Biodiesel subsidy rule irks company
Biofuel producer fights citizen-owned restriction on funds
By MATEUSZ PERKOWSKI
French agriculture giant Louis Dreyfus claims to be the victim of discrimination by USDA, which refuses to disburse renewable fuel payments to foreign-owned companies.
The Paris-based company has filed a legal complaint claiming the agency violated the U.S. Constitution and federal laws by discriminating against foreign-owned producers.
As part of the 2008 Farm Bill, Congress approved an Advanced Biofuel Statute that requires USDA to dispense $300 million to producers of renewable fuel other than traditional corn ethanol.
Last year, the agency announced funding would only be available to companies that are majority-owned by citizens and permanent residents of the U.S. or its territories.
Louis Dreyfus tried to obtain funding for its biodiesel plant in Claypool, Ind., in August 2009 but its application was rejected by USDA due to the citizenship requirement.
The USDA admitted the requirement wasn't mandated by law, but said "it is consistent with the agency's other programs," according to a proposed rule. Capital Press could not reach the agency for further comment.
Louis Dreyfus claims the language of the Farm Bill prohibits the agency from withholding funds based on the foreign ownership of renewable fuel producers.
"The Advanced Biofuels Statute neither imposes a U.S. citizenship requirement nor authorizes USDA to create one on its own," the complaint said. "Indeed, the purpose of the statute was to expand, not contract, the class of producers who would be eligible for payments under the program."
The company also claims USDA violated administrative law and unconstitutionally deprived foreign-owned producers of their rights.
There is no rational reason to exclude Louis Dreyfus' facility from the renewable fuel program, since the plant uses soybeans grown in the U.S. to produce oil for biodiesel, the complaint said.
The plant is capable of generating more than 88 million gallons of biodiesel a year and employs about 100 people, the complaint said. Louis Dreyfus invested $165 million in building the facility, which was completed in 2007.
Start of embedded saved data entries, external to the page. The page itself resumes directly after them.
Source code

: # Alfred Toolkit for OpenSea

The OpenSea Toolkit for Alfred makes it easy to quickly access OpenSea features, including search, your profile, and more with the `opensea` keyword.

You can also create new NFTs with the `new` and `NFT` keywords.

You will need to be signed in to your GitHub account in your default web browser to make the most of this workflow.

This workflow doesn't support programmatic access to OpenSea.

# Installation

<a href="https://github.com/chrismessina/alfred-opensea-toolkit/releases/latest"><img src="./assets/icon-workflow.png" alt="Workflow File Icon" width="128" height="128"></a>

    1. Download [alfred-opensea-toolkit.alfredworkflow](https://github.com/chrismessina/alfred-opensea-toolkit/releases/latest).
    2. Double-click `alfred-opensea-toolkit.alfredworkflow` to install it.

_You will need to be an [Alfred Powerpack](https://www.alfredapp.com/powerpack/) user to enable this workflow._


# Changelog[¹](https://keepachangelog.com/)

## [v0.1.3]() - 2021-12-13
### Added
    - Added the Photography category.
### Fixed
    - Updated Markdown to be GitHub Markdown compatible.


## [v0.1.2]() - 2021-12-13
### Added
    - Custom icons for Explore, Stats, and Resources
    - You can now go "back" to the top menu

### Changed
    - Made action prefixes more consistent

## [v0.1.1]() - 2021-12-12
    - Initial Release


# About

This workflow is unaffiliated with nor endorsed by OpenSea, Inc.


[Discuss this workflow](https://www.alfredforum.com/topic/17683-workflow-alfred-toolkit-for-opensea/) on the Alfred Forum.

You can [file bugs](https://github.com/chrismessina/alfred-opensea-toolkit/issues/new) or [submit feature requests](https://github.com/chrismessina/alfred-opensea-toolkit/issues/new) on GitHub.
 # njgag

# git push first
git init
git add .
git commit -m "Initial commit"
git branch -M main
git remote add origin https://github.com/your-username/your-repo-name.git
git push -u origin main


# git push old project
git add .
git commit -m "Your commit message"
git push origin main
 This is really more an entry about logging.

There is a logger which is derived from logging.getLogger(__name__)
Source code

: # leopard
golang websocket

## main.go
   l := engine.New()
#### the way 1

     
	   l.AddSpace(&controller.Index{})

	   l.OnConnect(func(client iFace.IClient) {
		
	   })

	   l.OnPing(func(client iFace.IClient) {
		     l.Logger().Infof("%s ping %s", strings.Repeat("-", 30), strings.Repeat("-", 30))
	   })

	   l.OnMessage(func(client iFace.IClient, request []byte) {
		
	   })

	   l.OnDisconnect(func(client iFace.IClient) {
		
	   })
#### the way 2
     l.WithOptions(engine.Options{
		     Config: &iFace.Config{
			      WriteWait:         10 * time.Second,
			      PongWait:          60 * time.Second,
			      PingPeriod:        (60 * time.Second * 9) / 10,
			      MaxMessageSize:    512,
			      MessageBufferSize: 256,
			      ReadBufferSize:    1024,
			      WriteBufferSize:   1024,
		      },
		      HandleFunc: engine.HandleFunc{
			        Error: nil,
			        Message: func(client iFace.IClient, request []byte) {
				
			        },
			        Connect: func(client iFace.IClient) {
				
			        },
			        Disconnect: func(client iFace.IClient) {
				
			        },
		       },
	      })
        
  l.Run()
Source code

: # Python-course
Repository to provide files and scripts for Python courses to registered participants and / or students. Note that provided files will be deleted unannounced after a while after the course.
"Inclusion of the Claypool facility in the Advanced Biofuels Program is consistent with, and significantly advances, the congressional purpose of supporting and ensuring an expanded production of advanced biofuels in the United States," the complaint said.
Louis Dreyfus has asked a federal judge in Washington, D.C., to declare the citizenship requirement invalid.
The company also seeks an injunction that would either stop USDA from disbursing funds under the program or force the agency to set aside money for Louis Dreyfus, pending the lawsuit's outcome.